- Data records
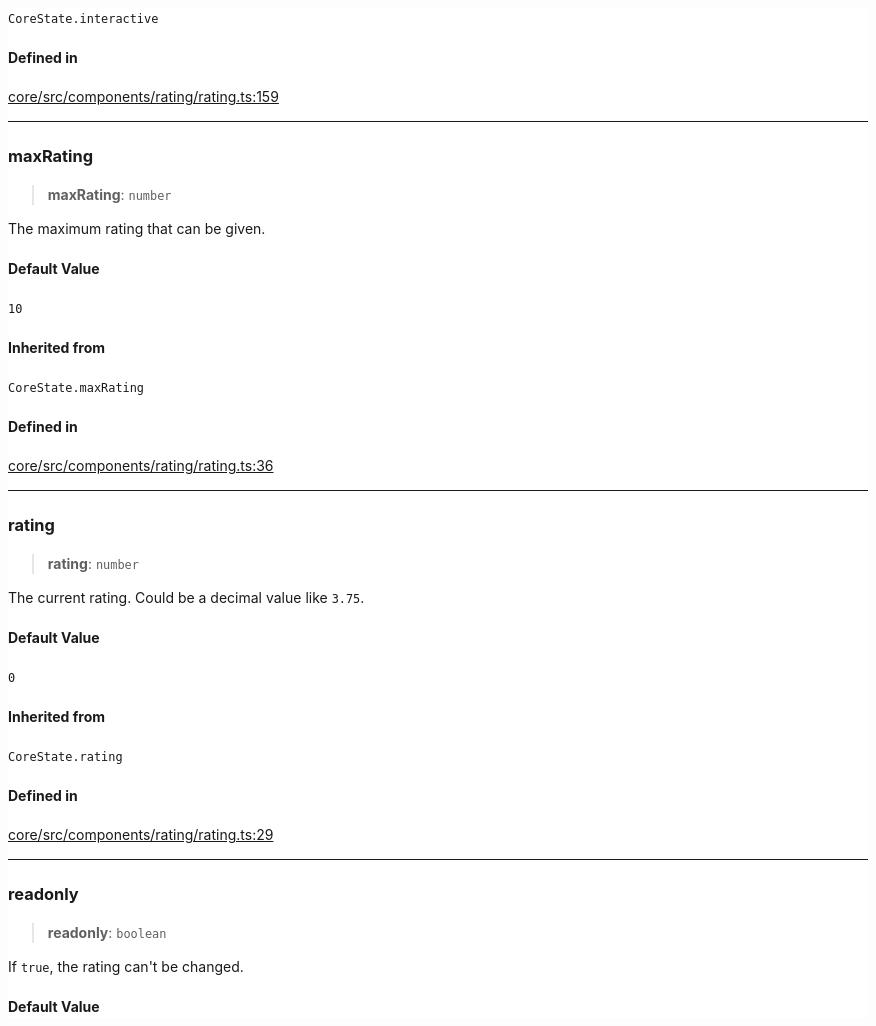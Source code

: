 `CoreState.interactive`

#### Defined in

[core/src/components/rating/rating.ts:159](https://github.com/AmadeusITGroup/AgnosUI/blob/a9709f0ad4dbaaf6f93c45e09cf4ab710fb84576/core/src/components/rating/rating.ts#L159)

***

### maxRating

> **maxRating**: `number`

The maximum rating that can be given.

#### Default Value

`10`

#### Inherited from

`CoreState.maxRating`

#### Defined in

[core/src/components/rating/rating.ts:36](https://github.com/AmadeusITGroup/AgnosUI/blob/a9709f0ad4dbaaf6f93c45e09cf4ab710fb84576/core/src/components/rating/rating.ts#L36)

***

### rating

> **rating**: `number`

The current rating. Could be a decimal value like `3.75`.

#### Default Value

`0`

#### Inherited from

`CoreState.rating`

#### Defined in

[core/src/components/rating/rating.ts:29](https://github.com/AmadeusITGroup/AgnosUI/blob/a9709f0ad4dbaaf6f93c45e09cf4ab710fb84576/core/src/components/rating/rating.ts#L29)

***

### readonly

> **readonly**: `boolean`

If `true`, the rating can't be changed.

#### Default Value
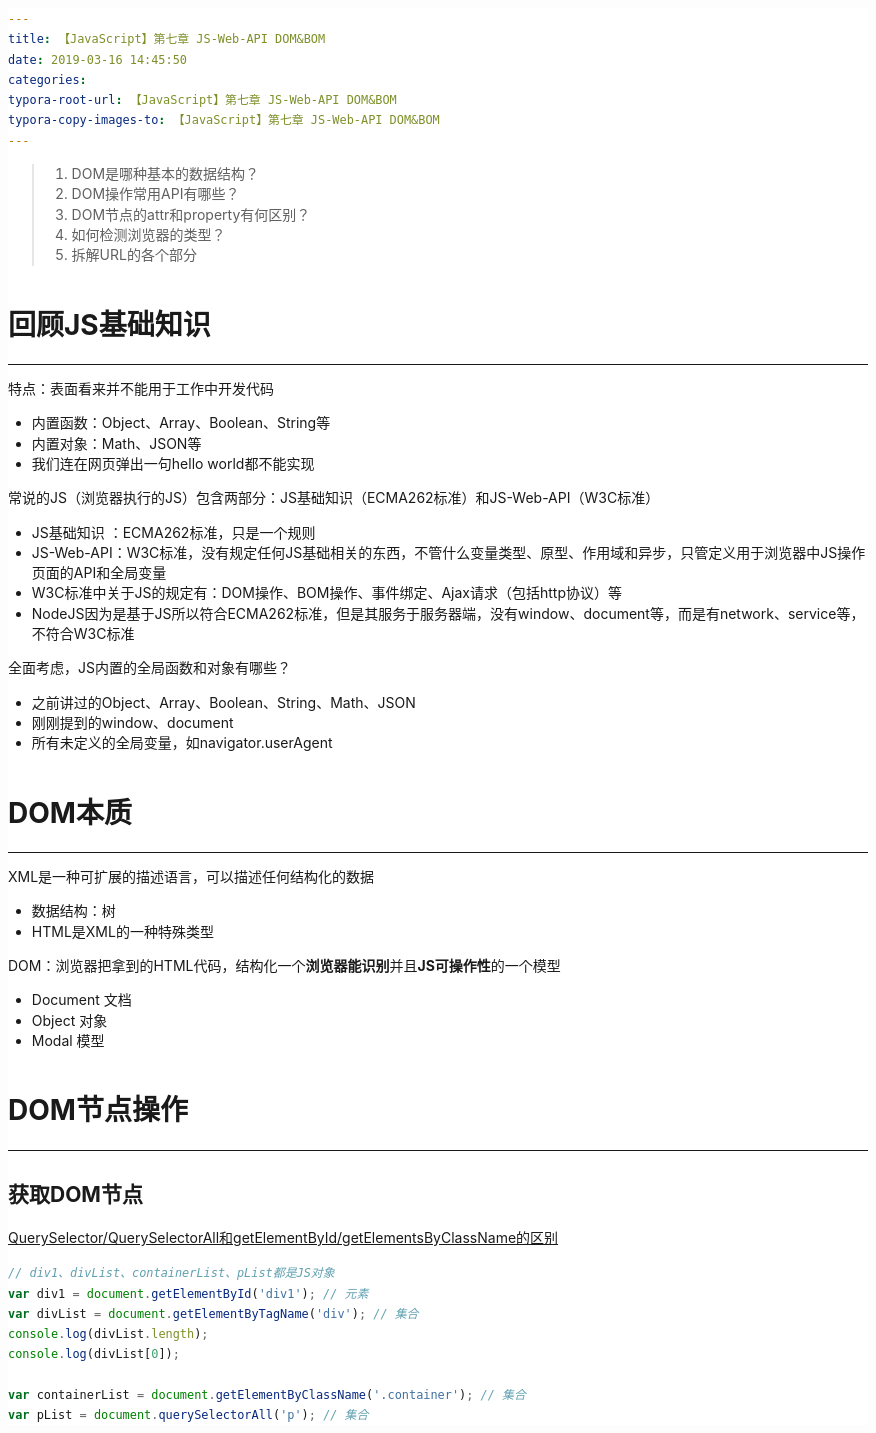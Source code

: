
 ```yaml
---
title: 【JavaScript】第七章 JS-Web-API DOM&BOM
date: 2019-03-16 14:45:50
categories:
typora-root-url: 【JavaScript】第七章 JS-Web-API DOM&BOM
typora-copy-images-to: 【JavaScript】第七章 JS-Web-API DOM&BOM
---
```


> 1.	DOM是哪种基本的数据结构？
> 2.	DOM操作常用API有哪些？
> 3.	DOM节点的attr和property有何区别？
> 4. 如何检测浏览器的类型？
> 5. 拆解URL的各个部分

# 回顾JS基础知识
---
特点：表面看来并不能用于工作中开发代码
- 内置函数：Object、Array、Boolean、String等
- 内置对象：Math、JSON等
- 我们连在网页弹出一句hello world都不能实现

常说的JS（浏览器执行的JS）包含两部分：JS基础知识（ECMA262标准）和JS-Web-API（W3C标准）
- JS基础知识 ：ECMA262标准，只是一个规则
- JS-Web-API：W3C标准，没有规定任何JS基础相关的东西，不管什么变量类型、原型、作用域和异步，只管定义用于浏览器中JS操作页面的API和全局变量
- W3C标准中关于JS的规定有：DOM操作、BOM操作、事件绑定、Ajax请求（包括http协议）等
- NodeJS因为是基于JS所以符合ECMA262标准，但是其服务于服务器端，没有window、document等，而是有network、service等，不符合W3C标准

全面考虑，JS内置的全局函数和对象有哪些？
- 之前讲过的Object、Array、Boolean、String、Math、JSON
- 刚刚提到的window、document
- 所有未定义的全局变量，如navigator.userAgent

# DOM本质
---
XML是一种可扩展的描述语言，可以描述任何结构化的数据
- 数据结构：树
- HTML是XML的一种特殊类型

DOM：浏览器把拿到的HTML代码，结构化一个**浏览器能识别**并且**JS可操作性**的一个模型
- Document 文档
- Object 对象
- Modal 模型

# DOM节点操作
---
## 获取DOM节点
[QuerySelector/QuerySelectorAll和getElementById/getElementsByClassName的区别](https://juejin.im/post/5a7d8f325188257a6c690065)
```js
// div1、divList、containerList、pList都是JS对象
var div1 = document.getElementById('div1'); // 元素
var divList = document.getElementByTagName('div'); // 集合
console.log(divList.length);
console.log(divList[0]);

var containerList = document.getElementByClassName('.container'); // 集合
var pList = document.querySelectorAll('p'); // 集合
```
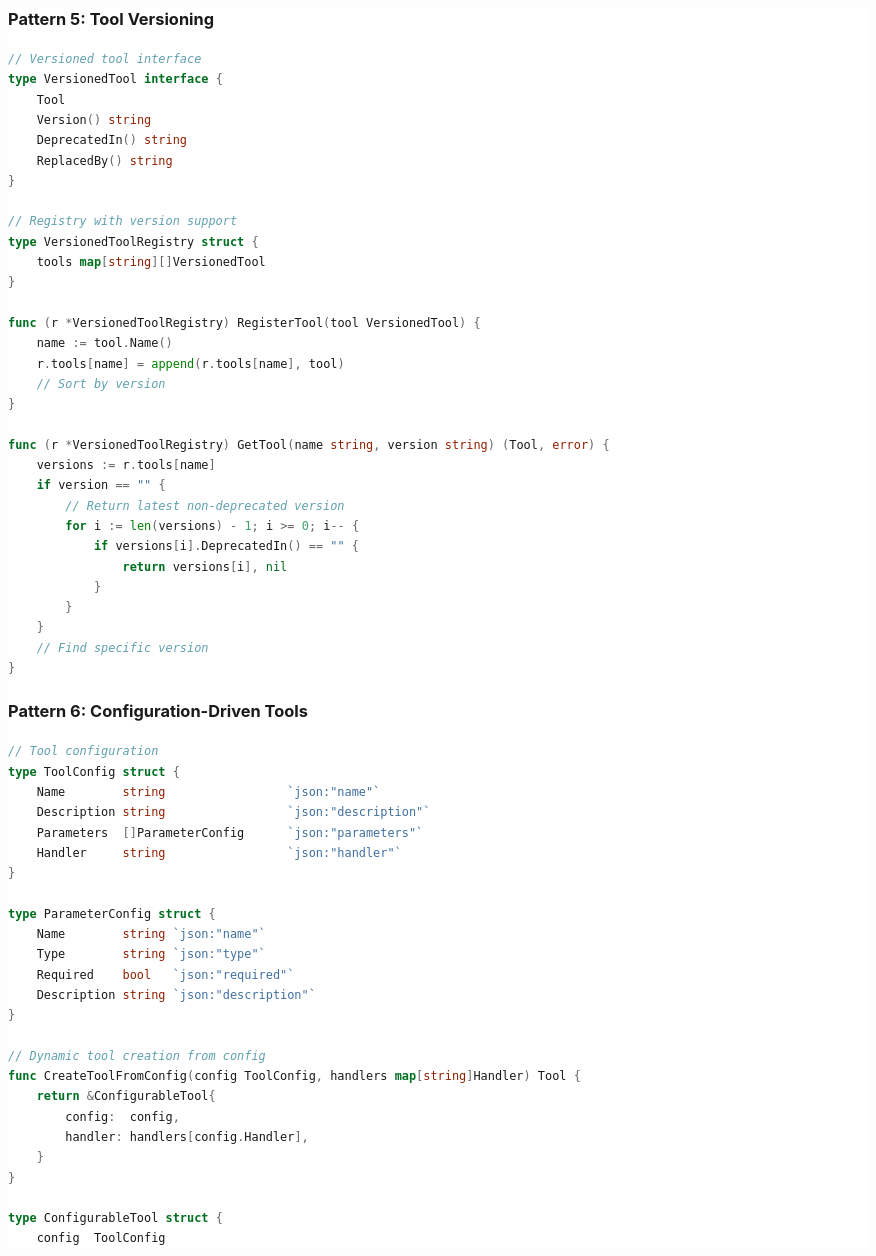
### Pattern 5: Tool Versioning

```go
// Versioned tool interface
type VersionedTool interface {
    Tool
    Version() string
    DeprecatedIn() string
    ReplacedBy() string
}

// Registry with version support
type VersionedToolRegistry struct {
    tools map[string][]VersionedTool
}

func (r *VersionedToolRegistry) RegisterTool(tool VersionedTool) {
    name := tool.Name()
    r.tools[name] = append(r.tools[name], tool)
    // Sort by version
}

func (r *VersionedToolRegistry) GetTool(name string, version string) (Tool, error) {
    versions := r.tools[name]
    if version == "" {
        // Return latest non-deprecated version
        for i := len(versions) - 1; i >= 0; i-- {
            if versions[i].DeprecatedIn() == "" {
                return versions[i], nil
            }
        }
    }
    // Find specific version
}
```

### Pattern 6: Configuration-Driven Tools

```go
// Tool configuration
type ToolConfig struct {
    Name        string                 `json:"name"`
    Description string                 `json:"description"`
    Parameters  []ParameterConfig      `json:"parameters"`
    Handler     string                 `json:"handler"`
}

type ParameterConfig struct {
    Name        string `json:"name"`
    Type        string `json:"type"`
    Required    bool   `json:"required"`
    Description string `json:"description"`
}

// Dynamic tool creation from config
func CreateToolFromConfig(config ToolConfig, handlers map[string]Handler) Tool {
    return &ConfigurableTool{
        config:  config,
        handler: handlers[config.Handler],
    }
}

type ConfigurableTool struct {
    config  ToolConfig
```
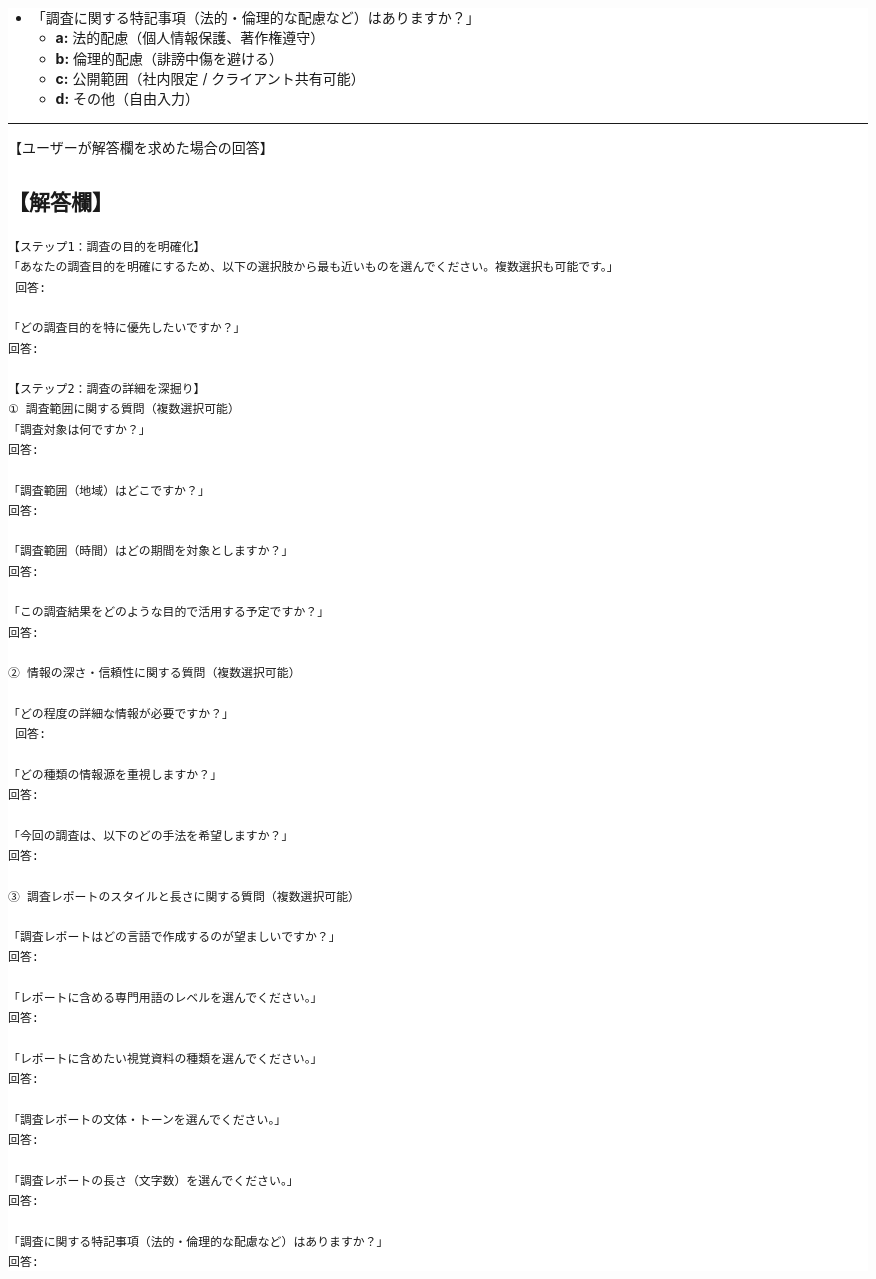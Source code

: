 - 「調査に関する特記事項（法的・倫理的な配慮など）はありますか？」
  - **a:** 法的配慮（個人情報保護、著作権遵守）
  - **b:** 倫理的配慮（誹謗中傷を避ける）
  - **c:** 公開範囲（社内限定 / クライアント共有可能）
  - **d:** その他（自由入力）

---

【ユーザーが解答欄を求めた場合の回答】

## 【**解答欄**】

```
【ステップ1：調査の目的を明確化】
「あなたの調査目的を明確にするため、以下の選択肢から最も近いものを選んでください。複数選択も可能です。」
 回答:

「どの調査目的を特に優先したいですか？」
回答:

【ステップ2：調査の詳細を深掘り】
① 調査範囲に関する質問（複数選択可能）
「調査対象は何ですか？」
回答:

「調査範囲（地域）はどこですか？」
回答:

「調査範囲（時間）はどの期間を対象としますか？」
回答:

「この調査結果をどのような目的で活用する予定ですか？」
回答:

② 情報の深さ・信頼性に関する質問（複数選択可能）

「どの程度の詳細な情報が必要ですか？」
 回答:

「どの種類の情報源を重視しますか？」
回答:

「今回の調査は、以下のどの手法を希望しますか？」
回答:

③ 調査レポートのスタイルと長さに関する質問（複数選択可能）

「調査レポートはどの言語で作成するのが望ましいですか？」
回答:

「レポートに含める専門用語のレベルを選んでください。」
回答:

「レポートに含めたい視覚資料の種類を選んでください。」
回答:

「調査レポートの文体・トーンを選んでください。」
回答:

「調査レポートの長さ（文字数）を選んでください。」
回答:

「調査に関する特記事項（法的・倫理的な配慮など）はありますか？」
回答:
```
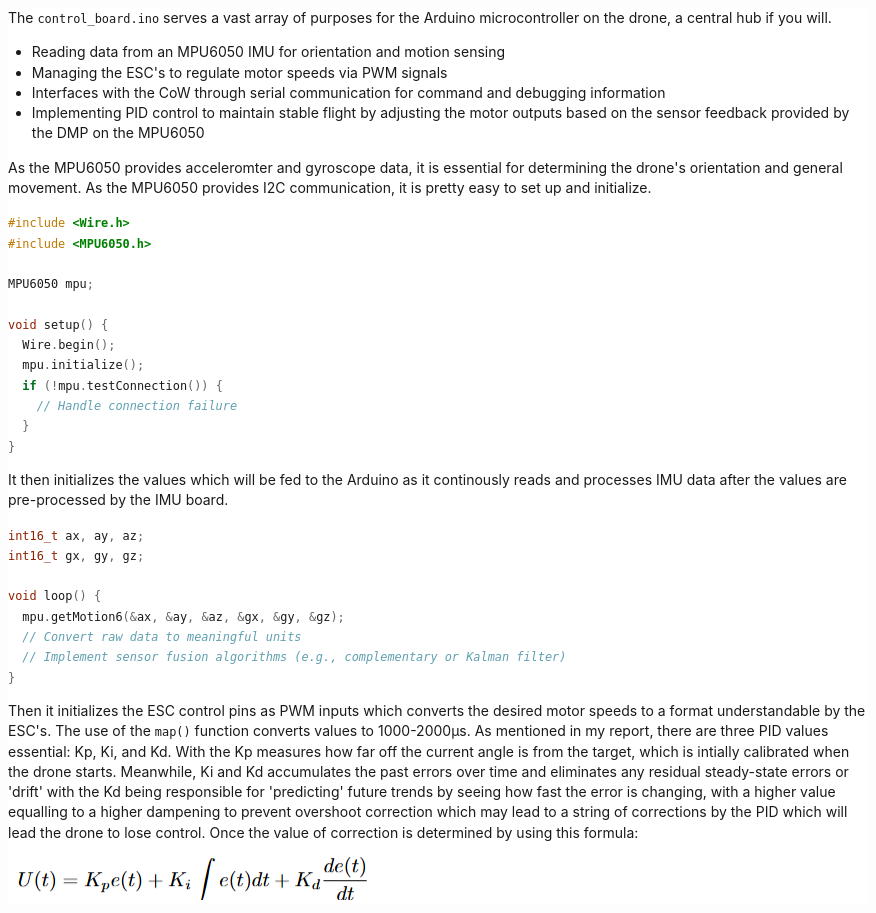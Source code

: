 The `control_board.ino` serves a vast array of purposes for the Arduino microcontroller on the drone, a central hub if you will.

- Reading data from an MPU6050 IMU for orientation and motion sensing
- Managing the ESC's to regulate motor speeds via PWM signals
- Interfaces with the CoW through serial communication for command and debugging information
- Implementing PID control to maintain stable flight by adjusting the motor outputs based on the sensor feedback provided by the DMP on the MPU6050

As the MPU6050 provides acceleromter and gyroscope data, it is essential for determining the drone's orientation and general movement. As the MPU6050 provides I2C communication, it is pretty easy to set up and initialize.
```cpp
#include <Wire.h>
#include <MPU6050.h>

MPU6050 mpu;

void setup() {
  Wire.begin();
  mpu.initialize();
  if (!mpu.testConnection()) {
    // Handle connection failure
  }
}
```

It then initializes the values which will be fed to the Arduino as it continously reads and processes IMU data after the values are pre-processed by the IMU board.
```cpp
int16_t ax, ay, az;
int16_t gx, gy, gz;

void loop() {
  mpu.getMotion6(&ax, &ay, &az, &gx, &gy, &gz);
  // Convert raw data to meaningful units
  // Implement sensor fusion algorithms (e.g., complementary or Kalman filter)
}
```

Then it initializes the ESC control pins as PWM inputs which converts the desired motor speeds to a format understandable by the ESC's. The use of the `map()` function converts values to 1000-2000µs. As mentioned in my report, there are three PID values essential: Kp, Ki, and Kd. With the Kp measures how far off the current angle is from the target, which is intially calibrated when the drone starts. Meanwhile, Ki and Kd accumulates the past errors over time and eliminates any residual steady-state errors or 'drift' with the Kd being responsible for 'predicting' future trends by seeing how fast the error is changing, with a higher value equalling to a higher dampening to prevent overshoot correction which may lead to a string of corrections by the PID which will lead the drone to lose control. Once the value of correction is determined by using this formula:

<img src="../assets/img/correction.png">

- What this task involves
For this exercise, copy each line of the data above exactly, from the first through the line containing "The maximum rating that can be given.", and drop the pictures.

- Response for this exercise
Source code

: `CoreState.interactive`

#### Defined in

[core/src/components/rating/rating.ts:159](https://github.com/AmadeusITGroup/AgnosUI/blob/a9709f0ad4dbaaf6f93c45e09cf4ab710fb84576/core/src/components/rating/rating.ts#L159)

***

### maxRating

> **maxRating**: `number`

The maximum rating that can be given.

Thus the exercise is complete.